Manning School Sponsors Data Mining and Decision Analytics Workshop

OIS faculty hold a meeting Image by Ed Brennen
Operations and Information Systems faculty members meet at the Pulichino Tong Business Center.

06/12/2019
By Ed Brennen

The Manning School of Business was well represented at the 2018 annual meeting of the Institute for Operations Research and Management Sciences (INFORMS), the world’s largest professional association of operations research and analytics professionals and students.

Assoc. Prof. Asil Oztekin and Asst. Prof. Nichalin Summerfield, both from the Operations and Information Systems department, presented their paper “A Holistic Data Analytic Approach to Determine Impacts of the Caregiver Advise, Record, Enable (CARE) Act on Reducing Readmission and Mortality Rates among Older Adults.”

OIS Prof. Bob Li, meanwhile, served as program co-chair for the Data Science workshop. The meeting was held last November in Phoenix.

The Manning School was also a sponsor of the 13th Workshop on Data Mining and Decision Analytics, which was held on the eve of the INFORMS annual meeting on Nov. 3.

Oztekin, Summerfield, Neha Ajgaonkar ’18 and Ali Dag presented their paper “Predicting Patient No-Shows via a Hybrid Business Analytics Methodology” at the workshop, which was attended by more than 100 participants.

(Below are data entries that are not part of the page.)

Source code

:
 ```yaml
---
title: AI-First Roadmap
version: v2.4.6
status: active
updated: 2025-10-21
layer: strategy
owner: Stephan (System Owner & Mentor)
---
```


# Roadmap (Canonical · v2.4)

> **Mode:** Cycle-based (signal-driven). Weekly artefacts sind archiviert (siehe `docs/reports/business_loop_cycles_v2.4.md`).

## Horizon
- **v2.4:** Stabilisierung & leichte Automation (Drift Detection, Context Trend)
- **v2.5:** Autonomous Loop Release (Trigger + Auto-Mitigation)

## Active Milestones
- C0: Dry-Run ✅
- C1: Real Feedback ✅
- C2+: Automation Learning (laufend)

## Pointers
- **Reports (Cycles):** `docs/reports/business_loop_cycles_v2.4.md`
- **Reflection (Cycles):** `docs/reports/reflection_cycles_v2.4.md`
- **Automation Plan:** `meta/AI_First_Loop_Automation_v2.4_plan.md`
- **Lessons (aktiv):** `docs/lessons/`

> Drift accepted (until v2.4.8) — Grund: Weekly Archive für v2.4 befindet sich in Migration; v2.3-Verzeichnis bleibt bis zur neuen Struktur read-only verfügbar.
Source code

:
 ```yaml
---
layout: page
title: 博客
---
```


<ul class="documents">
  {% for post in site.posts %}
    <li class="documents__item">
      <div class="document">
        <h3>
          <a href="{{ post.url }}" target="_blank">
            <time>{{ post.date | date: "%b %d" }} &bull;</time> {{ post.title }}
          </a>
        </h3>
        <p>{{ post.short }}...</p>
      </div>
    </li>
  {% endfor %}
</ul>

“I’d like to thank all the OIS faculty for representing us so well with their INFORMS engagement,” Manning School Dean Sandra Richtermeyer.

Oztekin recently completed a one-year term as chair of the Data Mining section of INFORMS, the largest data mining community in the world for business schools and industry experts.  

The Data Mining cluster included a record 74 technical sessions, many of which included collaborations with other INFORMS subdivisions such as Artificial Intelligence; Health Applications; Quality, Statistics and Reliability; and Energy, Natural Resources and the Environment. It also included 36 sessions in the newly introduced “practice curated track.” The sessions covered topics including machine learning, Big Data, probability and statistics, and interplay between data mining and optimization.